April 2015-The fiscal year got off to a strong start with a renewed determination among staff to look up the origins and meaning of the word “fiscal” and to finally get Rowena in the front office to stop pronouncing it “physical”.
May 2015-Freethinkers Anonymous celebrated a century of pop quizzes beginning in 1915 with “Former part of the Austro-Hungarian Empire or venereal disease?” with the publication of I Don’t Know Either: A Hundred Years Of Questions.
June 2015-We were all saddened by the retirement of long-time head of office security Pierre Bronski. Pierre has been with the organization for more than fifty years. We wish him the best of luck in his new hobby of staying up all night watching television. He says he “plans to catch up on English dramas”.
July 2015-An unexpected break-in led to nothing being stolen. The individuals responsible did go through the office archival collection of floppy disks and buggy whips and left a cryptic note that only said, “WTF?” A crack research team was given the task of determining the note’s meaning. Team members said that was fine with them because one Google search had told them more about “crack” than any of them wanted to know.
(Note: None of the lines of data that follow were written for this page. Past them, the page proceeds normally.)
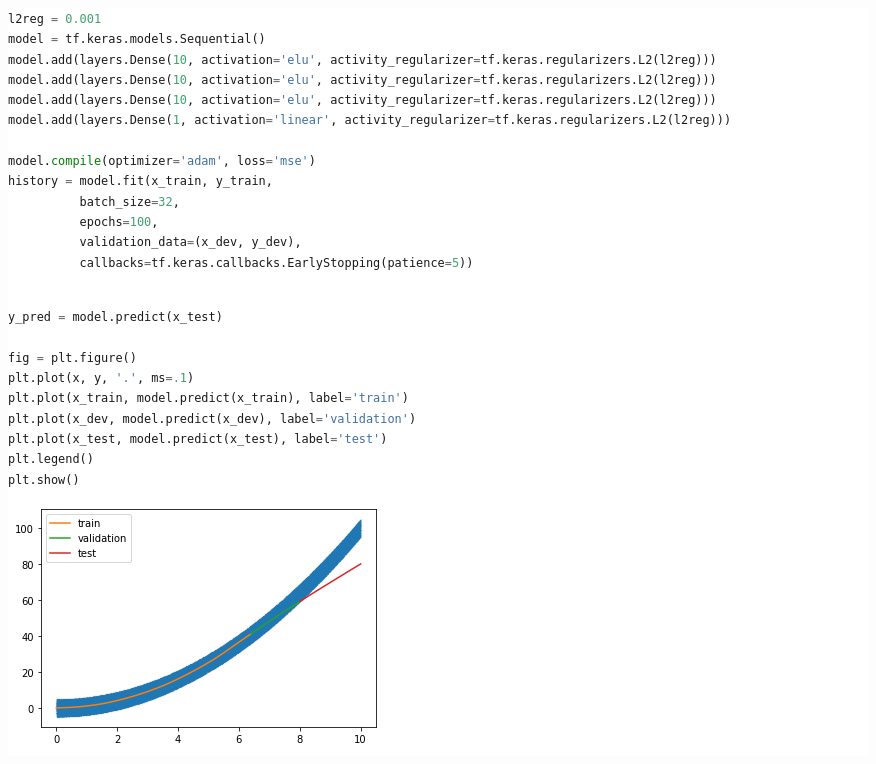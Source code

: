 
```python
l2reg = 0.001
model = tf.keras.models.Sequential()
model.add(layers.Dense(10, activation='elu', activity_regularizer=tf.keras.regularizers.L2(l2reg)))
model.add(layers.Dense(10, activation='elu', activity_regularizer=tf.keras.regularizers.L2(l2reg)))
model.add(layers.Dense(10, activation='elu', activity_regularizer=tf.keras.regularizers.L2(l2reg)))
model.add(layers.Dense(1, activation='linear', activity_regularizer=tf.keras.regularizers.L2(l2reg)))

model.compile(optimizer='adam', loss='mse')
history = model.fit(x_train, y_train,
          batch_size=32,
          epochs=100,
          validation_data=(x_dev, y_dev),
          callbacks=tf.keras.callbacks.EarlyStopping(patience=5))

```


```python

y_pred = model.predict(x_test)

fig = plt.figure()
plt.plot(x, y, '.', ms=.1)
plt.plot(x_train, model.predict(x_train), label='train')
plt.plot(x_dev, model.predict(x_dev), label='validation')
plt.plot(x_test, model.predict(x_test), label='test')
plt.legend()
plt.show()
```


    
![png](ML_tutorial_files/ML_tutorial_38_0.png)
August 2015-Marietta MacIntosh was hired as the new head of security. She impressed the interview board with her credentials and her dead-on impersonation of Peter Falk. She was also able to assist with decoding the “WTF?” note and tracked down the individuals responsible for the break-in. She found them at the Sheepshead Pub on 27th Avenue.
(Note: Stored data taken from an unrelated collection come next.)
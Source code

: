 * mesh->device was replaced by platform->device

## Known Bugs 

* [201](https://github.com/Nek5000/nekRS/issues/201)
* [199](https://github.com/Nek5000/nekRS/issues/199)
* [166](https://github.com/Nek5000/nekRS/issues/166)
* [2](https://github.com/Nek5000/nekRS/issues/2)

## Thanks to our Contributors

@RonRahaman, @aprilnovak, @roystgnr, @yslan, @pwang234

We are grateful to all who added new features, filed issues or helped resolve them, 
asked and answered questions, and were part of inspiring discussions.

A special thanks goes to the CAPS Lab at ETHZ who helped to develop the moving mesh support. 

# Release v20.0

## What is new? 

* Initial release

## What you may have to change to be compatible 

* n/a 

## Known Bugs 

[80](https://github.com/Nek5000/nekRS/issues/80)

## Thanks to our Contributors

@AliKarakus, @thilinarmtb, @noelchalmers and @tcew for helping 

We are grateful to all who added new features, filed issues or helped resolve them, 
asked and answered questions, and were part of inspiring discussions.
September 2015-All staff meetings are now conducted at the Sheepshead Pub on 27th Avenue.
October 2015-A decision to have an impromptu impact therapy session for all employees suffering from coulrophobia with a mandatory screening of Stephen King’s It in the conference room was not as successful as hoped. Lawsuits are still pending.
November 2015-Employees celebrated Thanksgiving break. An office weight-loss program was overwhelmingly successful with the CEO singlehandedly causing the loss of twenty-two pounds of leftovers.
December 2015-Employees had the annual office holiday party. Productivity declined 0.01% prompting management to consider cancelling Christmas next year.
January 2016-Proactive synergization produced an upward transfer of mobile assets. The quarter’s end was marked with continued growth. Expectations remained high with both fiscal and physical determinants remaining both robust and concretely interactive. Trending markers are significantly impacting overall performance. I also took a shower.
February 2016-Human Resources had to intervene when team leaders required all employees to be their Valentine.
March 2016-A rash of celebrity deaths brought about a surprising rise of productivity. Plans are being made to have additional celebrities “bumped off”.
April 2016-Half the staff left to cover the World Croquet Cup in Pomona. Press credentials were not available at the time of departure but everyone assumed they’d be able to get the required packets on arrival. Unfortunately problems arose with passports in Poughkeepsie and staff were forced to rely on alternative provisions.